The paper from the laboratory of Jian Zhao (Cell Stem Cell 2015;17(2):204) designed a purely chemical protocol to convert skin cells from human Alzheimer’s disease patients into neurons. Direct reprogramming protocols are available for converting human skin cells into neurons, but these protocols require that cells be transfected with genes that encode transcription factors. Such manipulation requires that cells be treated with viruses or subjected to potentially stressful transfection conditions. This purely chemical protocol is a potentially welcome alternative that would be both safer and easier. The chemicals used in these procedures are easy to synthesize, stable, and standardization of the procedures would also be much easier.

The paper that uses a purely chemical protocol to directly reprogram mouse skin cells comes from the laboratory of Hongkui Deng (Cell Stem Cell 2015;17(2):195) is the culmination of four years of work. The main hurdle was suppressing skin-specific gene expression. Then Dong identified a compound called I-BET151 that suppressed skin cell-specific gene expression. This allowed Deng and his colleagues to successfully reprogram mouse cells with a purely chemical protocol.

The next step for both of these laboratories is to show that, in principle, these chemically reprogrammed cells can be used for therapeutic purposes. Such a proof-of-principle experiment will put direct reprogramming on the map for regenerative medicine in a powerful way.

Converting Immune Cell into Another Type of Immune Cell


What does it take to directly convert an antibody-producing B cell into a scavenging macrophage? The answer: one gene, according to a report in the July 30th issue of Stem Cell Reports. This directly reprogramming is transformation is possible because a transcription factor called C/EBPa can short-circuit the cells so that they re-express genes reserved for embryonic development.
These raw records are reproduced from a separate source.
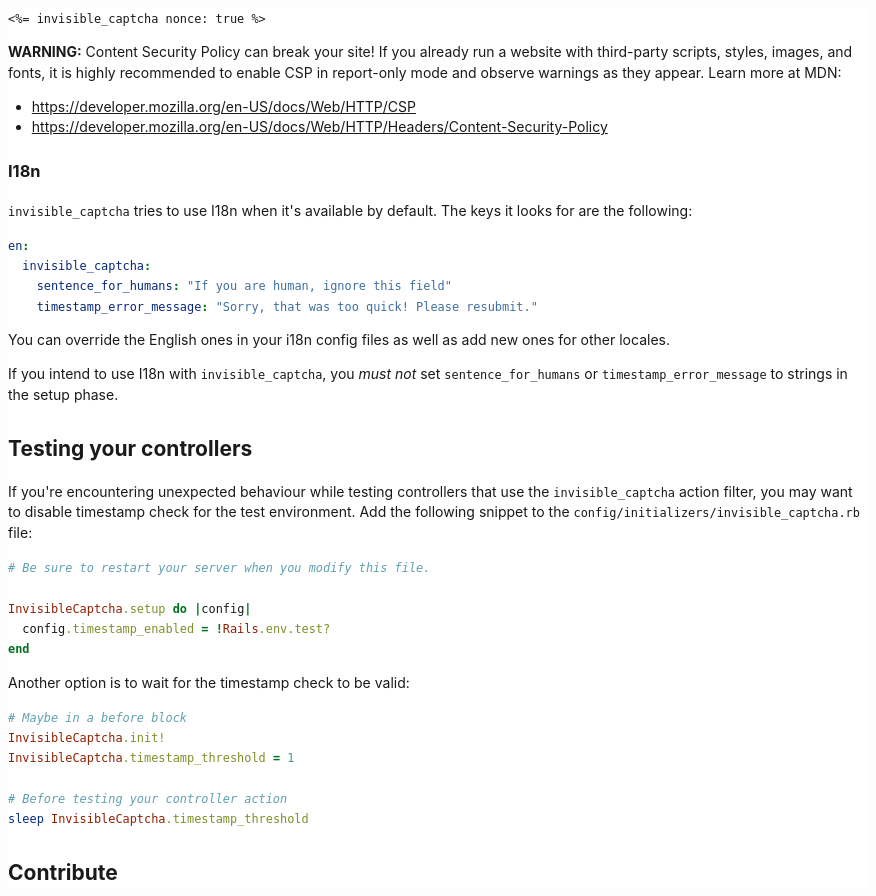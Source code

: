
 ```erb
<%= invisible_captcha nonce: true %>
```

**WARNING:** Content Security Policy can break your site! If you already run a website with third-party scripts, styles, images, and fonts, it is highly recommended to enable CSP in report-only mode and observe warnings as they appear. Learn more at MDN:

* https://developer.mozilla.org/en-US/docs/Web/HTTP/CSP
* https://developer.mozilla.org/en-US/docs/Web/HTTP/Headers/Content-Security-Policy

### I18n

`invisible_captcha` tries to use I18n when it's available by default. The keys it looks for are the following:

```yaml
en:
  invisible_captcha:
    sentence_for_humans: "If you are human, ignore this field"
    timestamp_error_message: "Sorry, that was too quick! Please resubmit."
```

You can override the English ones in your i18n config files as well as add new ones for other locales.

If you intend to use I18n with `invisible_captcha`, you _must not_ set `sentence_for_humans` or `timestamp_error_message` to strings in the setup phase.

## Testing your controllers

If you're encountering unexpected behaviour while testing controllers that use the `invisible_captcha` action filter, you may want to disable timestamp check for the test environment. Add the following snippet to the `config/initializers/invisible_captcha.rb` file:

```ruby
# Be sure to restart your server when you modify this file.

InvisibleCaptcha.setup do |config|
  config.timestamp_enabled = !Rails.env.test?
end
```

Another option is to wait for the timestamp check to be valid:

```ruby
# Maybe in a before block
InvisibleCaptcha.init!
InvisibleCaptcha.timestamp_threshold = 1

# Before testing your controller action
sleep InvisibleCaptcha.timestamp_threshold
```

## Contribute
Over the past 65 years, research teams in laboratories all over the world have shown that many different types of specialized cell types can be forcibly reprogrammed into another, but how this occurs is only recently been realized. These “transdifferentiations,” as they’re called, include reprogramming a skin cell into a muscle cell, or a muscle cell into a brown fat cell with the addition of just one or two transcription factors that bind to a cell’s DNA and induce the expression of other genes.

“For a long time it was unclear whether forcing cell fate decisions by expressing transcription factors in the wrong cell type could teach us something about what happens normally during physiological differentiation,” said senior study author Thomas Graf, Ph.D., group leader at the Centre for Genomic Regulation in Spain. “What we have now found is that the two processes are actually surprisingly similar.”

According to lead author of this study, Chris van Oevelen, Ph.D., B cell transdifferentiation occurs when C/EBPa binds to two regions of DNA that act as gene expression enhancers. One of these regions is typically active in immune cells, but the other is only activated when macrophage precursors are ready to differentiate. Thus, the synergism of these two enhancer pathways can cause the B cell to act like a macrophage precursor, which triggers B cell-to-macrophage transdifferentiation.

“This has taught us a great deal about how a transcription factor can activate a new gene expression program (in our case, that of macrophages) but has left us in the dark about the other part of the equation; namely, how the factor silences the B cell program, something that must happen if transdifferentiation is to work,” Dr. Graf said. “This is one of the questions we are focusing on now.”

Dr. Graf is interested in this pathway because of its potential therapeutic applications. As it turns out, C/EBPa-induced B cell-to-macrophage transdifferentiation can convert both human B cell lymphoma or leukemia cells into functional, non-cancerous macrophages. Graf believes that induced transdifferentiation could become therapeutically relevant if drug researchers can find a molecule that can replace C/EBPa. Additionally, understanding the mechanisms of this process would help labs worldwide who use transdifferentiation approach to generate cells for regenerative purposes.